The following year, a boy from Alberta won the big prize, this time in physics. Richard E. Taylor, born in Medicine Hat and, he says, “not an outstanding student,” attended the Uniersity of Alberta and became interested in experimental physics. He eventually moved to California and, after travelling quite a bit, eventually ended up at Stanford, where he was a key person in a research team that discovered that protons and neutrons, once thought to be the smallest particles of matter, in fact had further internal structure: even tinier particles called quarks. The discovery has revolutionized our study of matter.

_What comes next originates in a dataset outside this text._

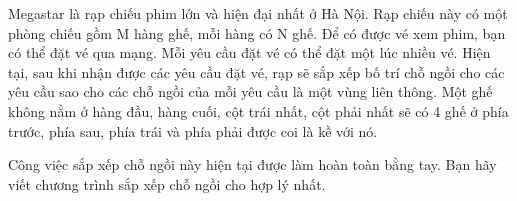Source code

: Megastar là rạp chiếu phim lớn và hiện đại nhất ở Hà Nội. Rạp chiếu này có một phòng chiếu gồm M hàng ghế, mỗi hàng có N ghế. Để có được vé xem phim, bạn có thể đặt vé qua mạng. Mỗi yêu cầu đặt vé có thể đặt một lúc nhiều vé. Hiện tại, sau khi nhận được các yêu cầu đặt vé, rạp sẽ sắp xếp bố trí chỗ ngồi cho các yêu cầu sao cho các chỗ ngồi của mỗi yêu cầu là một vùng liên thông. Một ghế không nằm ở hàng đầu, hàng cuối, cột trái nhất, cột phải nhất sẽ có 4 ghế ở phía trước, phía sau, phía trái và phía phải được coi là kề với nó.  

   Công việc sắp xếp chỗ ngồi này hiện tại được làm hoàn toàn bằng tay. Bạn hãy viết chương trình sắp xếp chỗ ngồi cho hợp lý nhất.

The prizes keep coming. IN 1992, Rudolph A. Marcus, who, like Taube, studies electron transfer reactions in chemical systems, won the prize in Chemistry. Marcus was born in Montreal, received his Ph.D. from McGill University and worked with the National Research Council before moving on to U.S. universities, eventually ending up at the Californiat Institute of Technology in Pasadena. One year later, the Chemistry prize was shared by Kary B. Mullis of La Jolla, California (who invented the method used to multiply DNA segments millions of times over, making possible all the recent advances in the study of genes, and, not incidentally, the effective use of DNA evidence in criminal cases) and Michael Smith of the University of British Columbia, whose work allows researchers to alter a DNA molecule minutely and study the effect, and ability which is vital to genetic engineering and the whole burgeoning biotechnology industry. Though born in Blackpool, England, Smith has lived in Canada since 1956.

Canada’s most recent Nobel Prize laureate is Bertram N. Brockhouse of McMaster University in Hamilton, another Alberta boy, whose earliest memories were of living on a farm in the Milk River district near Lethbridge. At the age of eight his family moved to Vancouver, where he grew up. Brockhouse shared the 1994 prize in Physics with Clifford G. Shull of MIT. Brockhouse developed neutron spectroscopy and Shull the neutron diffraction technique. Both make use of beams of neutrons to determine the atomic structure of materials. In neutron diffraction, the change in direction of the neutrons tells you how atoms are arranged within the material, while in neutron spectroscopy, the change in velocity of the neutron tells you how the atoms within the substance are moving.

As noted earlier, many other Nobel Laureates have Canadian connections; scientists tend to move around a lot from university to university and research institute to institute. It’s proof, should anyone ask you, that Canada has played an important role in the development of science this century.

We can only hope that the funding of basic research remains at the level necessary to ensure that Canada continues to do so in the century that’s just around the corner.